**Goal of the exercise**. Scan the records below. List lines holding "Hamachi".

**Working data**.
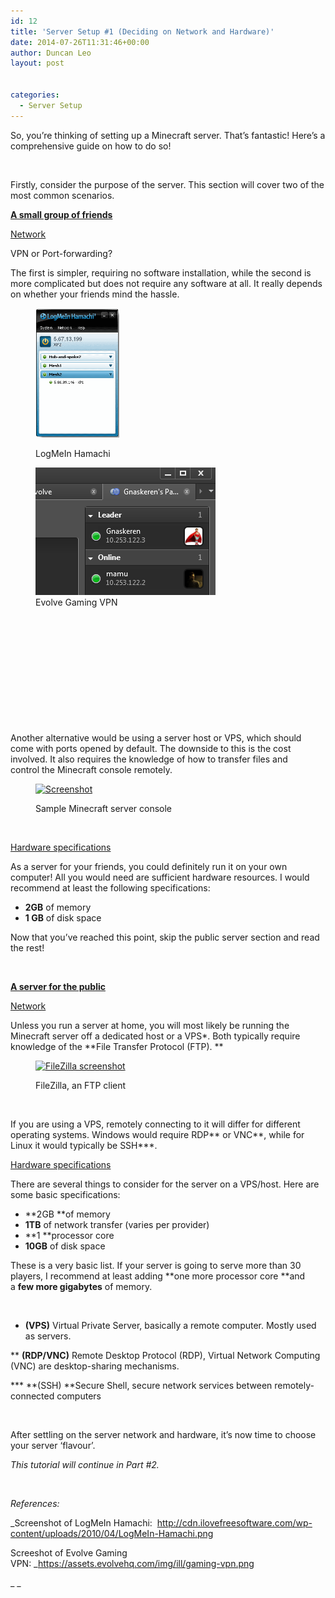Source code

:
 ```yaml
---
id: 12
title: 'Server Setup #1 (Deciding on Network and Hardware)'
date: 2014-07-26T11:31:46+00:00
author: Duncan Leo
layout: post


categories:
  - Server Setup
---
```

So, you&#8217;re thinking of setting up a Minecraft server. That&#8217;s fantastic! Here&#8217;s a comprehensive guide on how to do so!

&nbsp;

Firstly, consider the purpose of the server. This section will cover two of the most common scenarios.

**<span style="text-decoration: underline;">A small group of friends</span>**

<span style="text-decoration: underline;">Network</span>

VPN or Port-forwarding?
  
The first is simpler, requiring no software installation, while the second is more complicated but does not require any software at all. It really depends on whether your friends mind the hassle.<figure id="attachment_283" style="width: 134px" class="wp-caption alignleft">

[<img class=" wp-image-283" src="/wp-content/uploads/2014/07/LogMeIn-Hamachi.png" alt="LogMeIn Hamachi" width="134" height="207" />](/wp-content/uploads/2014/07/LogMeIn-Hamachi.png)<figcaption class="wp-caption-text">LogMeIn Hamachi</figcaption></figure> <figure id="attachment_282" style="width: 288px" class="wp-caption alignleft">[<img class="wp-image-282 size-full" src="/wp-content/uploads/2014/07/gaming-vpn.png" alt="Evolve Gaming VPN" width="288" height="204" />](/wp-content/uploads/2014/07/gaming-vpn.png)<figcaption class="wp-caption-text">Evolve Gaming VPN</figcaption></figure> 

&nbsp;

&nbsp;

&nbsp;

&nbsp;

&nbsp;

&nbsp;

Another alternative would be using a server host or VPS, which should come with ports opened by default. The downside to this is the cost involved. It also requires the knowledge of how to transfer files and control the Minecraft console remotely.<figure id="attachment_98" style="width: 300px" class="wp-caption alignnone">

[<img class="wp-image-98 size-medium" src="/wp-content/uploads/2014/07/MCSS-300x231.png" alt="Screenshot" width="300" height="231" srcset="http://128.199.175.217/wp-content/uploads/2014/07/MCSS-300x231.png 300w, http://128.199.175.217/wp-content/uploads/2014/07/MCSS.png 585w" sizes="(max-width: 300px) 100vw, 300px" />](/wp-content/uploads/2014/07/MCSS.png)<figcaption class="wp-caption-text">Sample Minecraft server console</figcaption></figure> 

&nbsp;

<span style="text-decoration: underline;">Hardware specifications</span>

As a server for your friends, you could definitely run it on your own computer! All you would need are sufficient hardware resources. I would recommend at least the following specifications:

  * **2GB** of memory
  * **1 GB** of disk space

Now that you&#8217;ve reached this point, skip the public server section and read the rest!

&nbsp;

**<span style="text-decoration: underline;">A server for the public</span>**

<span style="text-decoration: underline;">Network</span>

Unless you run a server at home, you will most likely be running the Minecraft server off a dedicated host or a VPS*. Both typically require knowledge of the **File Transfer Protocol (FTP). **<figure id="attachment_101" style="width: 300px" class="wp-caption alignnone">

[<img class="size-medium wp-image-101" src="/wp-content/uploads/2014/07/FTP-300x151.png" alt="FileZilla screenshot" width="300" height="151" srcset="http://128.199.175.217/wp-content/uploads/2014/07/FTP-300x151.png 300w, http://128.199.175.217/wp-content/uploads/2014/07/FTP-1024x518.png 1024w, http://128.199.175.217/wp-content/uploads/2014/07/FTP.png 1366w" sizes="(max-width: 300px) 100vw, 300px" />](/wp-content/uploads/2014/07/FTP.png)<figcaption class="wp-caption-text">FileZilla, an FTP client</figcaption></figure> 

&nbsp;

If you are using a VPS, remotely connecting to it will differ for different operating systems. Windows would require RDP\*\* or VNC\*\*, while for Linux it would typically be SSH\***.

<span style="text-decoration: underline;">Hardware specifications</span>

There are several things to consider for the server on a VPS/host. Here are some basic specifications:

  * **2GB **of memory
  * **1TB** of network transfer (varies per provider)
  * **1 **processor core
  * **10GB** of disk space

These is a very basic list. If your server is going to serve more than 30 players, I recommend at least adding **one more processor core **and a **few more gigabytes** of memory.

&nbsp;

* **(VPS)** Virtual Private Server, basically a remote computer. Mostly used as servers.
  
** **(RDP/VNC)** Remote Desktop Protocol (RDP), Virtual Network Computing (VNC) are desktop-sharing mechanisms.
  
\*** **(SSH) **Secure Shell, secure network services between remotely-connected computers

&nbsp;

After settling on the server network and hardware, it&#8217;s now time to choose your server &#8216;flavour&#8217;.

_This tutorial will continue in Part #2._

&nbsp;

_References:_

_Screenshot of LogMeIn Hamachi:  <http://cdn.ilovefreesoftware.com/wp-content/uploads/2010/04/LogMeIn-Hamachi.png>
  
Screeshot of Evolve Gaming VPN: _<https://assets.evolvehq.com/img/ill/gaming-vpn.png>

_ _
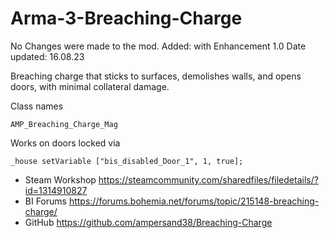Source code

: # Arma-3-Breaching-Charge
No Changes were made to the mod.
Added: with Enhancement 1.0
Date updated: 16.08.23

Breaching charge that sticks to surfaces, demolishes walls, and opens doors, with minimal collateral damage.

Class names

`AMP_Breaching_Charge_Mag`

Works on doors locked via

```
_house setVariable ["bis_disabled_Door_1", 1, true];
```

- Steam Workshop https://steamcommunity.com/sharedfiles/filedetails/?id=1314910827
- BI Forums https://forums.bohemia.net/forums/topic/215148-breaching-charge/
- GitHub https://github.com/ampersand38/Breaching-Charge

**Response box**.
[<img class=" wp-image-283" src="/wp-content/uploads/2014/07/LogMeIn-Hamachi.png" alt="LogMeIn Hamachi" width="134" height="207" />](/wp-content/uploads/2014/07/LogMeIn-Hamachi.png)<figcaption class="wp-caption-text">LogMeIn Hamachi</figcaption></figure> <figure id="attachment_282" style="width: 288px" class="wp-caption alignleft">[<img class="wp-image-282 size-full" src="/wp-content/uploads/2014/07/gaming-vpn.png" alt="Evolve Gaming VPN" width="288" height="204" />](/wp-content/uploads/2014/07/gaming-vpn.png)<figcaption class="wp-caption-text">Evolve Gaming VPN</figcaption></figure> 
_Screenshot of LogMeIn Hamachi:  <http://cdn.ilovefreesoftware.com/wp-content/uploads/2010/04/LogMeIn-Hamachi.png>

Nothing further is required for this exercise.